We take a look at the different techniques you can use for mindful walking later on in the article. We’ve focused on walking meditation, body awareness, and observational techniques but there are others out there you can look into that may work for you!
Try to experiment with different exercises and find the one that suits you perfectly. The best results come when you enjoy the process.
Getting Back to The Present Moment: What Happens To Your Body When You Walk
Your brain uses about 20% of your body's total oxygen supply, so if you're not getting enough oxygen up there, it's easy to feel "foggy" or unfocused.
When you walk, your heart pumps faster, circulating more blood and oxygen to your brain. That's why after or during exercise, people perform better on tests of memory and attention. And just like all forms of exercise, walking encourages your brain to release endorphins, which are chemicals in the brain that are the body's natural painkillers and mood elevators.
You know that relaxed and optimistic feeling you get after a long, mindful walk? You can thank endorphins for that. But it's not just the good mood that makes walking beneficial.

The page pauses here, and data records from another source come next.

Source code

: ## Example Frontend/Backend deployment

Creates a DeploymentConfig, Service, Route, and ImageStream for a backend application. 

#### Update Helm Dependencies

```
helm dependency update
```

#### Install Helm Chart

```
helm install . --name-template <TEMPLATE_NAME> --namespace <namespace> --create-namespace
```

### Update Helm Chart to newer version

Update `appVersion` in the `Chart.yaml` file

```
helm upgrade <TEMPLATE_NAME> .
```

Walking Meditation: Basic Tips
When you are walking mindfully, the journey becomes less about the destination and more about awareness of what is around you and how you feel. Your goal should be to be fully present, aware of where you are and what you’re doing, and not overly reactive or overwhelmed by what’s going on around you.
Try following these tips:
Start moving slowly. Maintain awareness of:
Each footstep as it rolls from heel to toe
The muscles and tendons in your feet and legs
The movement and muscles elsewhere in your body
Pay attention to your senses:
Hear the wind blow in the trees.
What can you smell?
Notice what you see in soft focus – noticing color, texture, movement rather than categorizing / judging.
Key mindfulness points
Pay attention to your breath. Breathe easily, but not deeply.
When your mind wanders, gently guide the thoughts back to your breath.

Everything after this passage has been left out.